How to Care for Water Forget-Me-Not
If you’re after a low-maintenance plant that happens to be quite forgiving of suboptimal soil conditions and inadequate sunlight, this may be the perfect one for you. Simply ensure that M. scorpioides roots have access to moisture, especially during summer.
Fertilizer can be provided once or twice during the plant’s growth periods (spring or fall). This could encourage more profuse flowering rates. Occasionally pruning the shoots once they have grown unkempt or after the first flowering period can increase your chances of getting a second wave of blooms.
Though this species is fairly pest-resistant, regularly monitor the shoots and leaves for aphids. Two species, Rhopalosiphum padi and Myzus persicae tend to victimize members of the forget-me-not-family. Manually remove these as soon as they are sighted.
How to Winter Water Forget-Me-Not
Myosotis scorpioides stems tend to go black or fully die back during winter, particularly if they are grown above water level. Shoots that are submerged are more likely to remain intact through winter in the absence of harsh frosts. Those situated along the pond’s edge can be extensively cut down towards the end of fall. As soon as temperatures begin to warm the following year, you can expect new growths to appear.
If you would like your water forget-me-not shoots to remain green all year round, you can also grow them in small pots that can be relocated to a greenhouse, cold frame, or indoors during winter. Make sure to keep the plant in an area that receives ample sunlight. These can be brought back outdoors in spring.
Is Water Forget-Me-Not Invasive or Toxic?
As water forget-me-not can spread on its own to create dense colonies of ground cover, it may, unfortunately, compete with slower-growing plants outside of its native range. It has become naturalized in several parts of the US, where it may sometimes be found in extensive monocultures due to its self-seeding capacity and rhizomatous spread. In some states, such as Wisconsin, it is a threat to a few native and endangered plants (e.g. Mimulus alatus and Eleocharis intermedia).
Although there are reports of this species having the potential to become ecologically invasive elsewhere, it is generally of low concern compared to other invasive species. M. scorpioides is not considered a poisonous plant, although it does contain pyrrolizidine alkaloids which may be mildly toxic when consumed in large doses.

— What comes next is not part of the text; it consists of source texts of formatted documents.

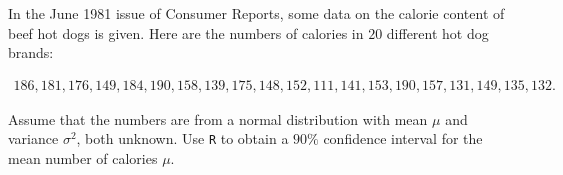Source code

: 
\begin{exercise}

In the June 1981 issue of Consumer Reports, some data on the calorie content of beef hot dogs is given.
Here are the numbers of calories in $20$ different hot dog brands:

\begin{align*}
    186, 181, 176, 149, 184, 190, 158, 139, 175, 148, 152, 111, 141, 153, 190, 157, 131, 149, 135, 132.
\end{align*}

Assume that the numbers are from a normal distribution with mean $\mu$ and variance $\sigma^2$, both unknown.
Use \texttt R to obtain a $90 \%$ confidence interval for the mean number of calories $\mu$.

\end{exercise}


\begin{solution}

\phantom{}

\end{solution}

Is Water Forget-Me-Not Edible? Do Animals Eat it?
Some ornamental forget-me-nots, such as M. sylvatica, are known for having edible flowers that are frequently used to decorate confections. Unlike the former, M. scorpioides is not generally regarded as an edible species despite its “non-toxic” profile. Consumption of small amounts of the plant should generally not reap harm. For cautionary purposes, however, you should only consume flowers of forget-me-not species that have been proven safe to eat.
Grazers and pests (slugs and snails) may feed on water forget-me-not. Colonies are usually able to withstand grazing, as long as their underground runners remain intact.
Where to Buy Water Forget-Me-Not & Seeds? (UK & US)
Myosotis scorpioides can be purchased as seeds and potted plants from aquascaping stores, plant nurseries, and garden centers in its native range. Keep an eye out for the ‘Alba’ (cultivar with white flowers), ‘Mermaid’, and ‘Semperflorens’ varieties as these make stunning ornamentals. If located elsewhere, you may have more luck acquiring this plant from online portals. Do make sure this species is not included in your locality’s list of restricted plants before making a purchase.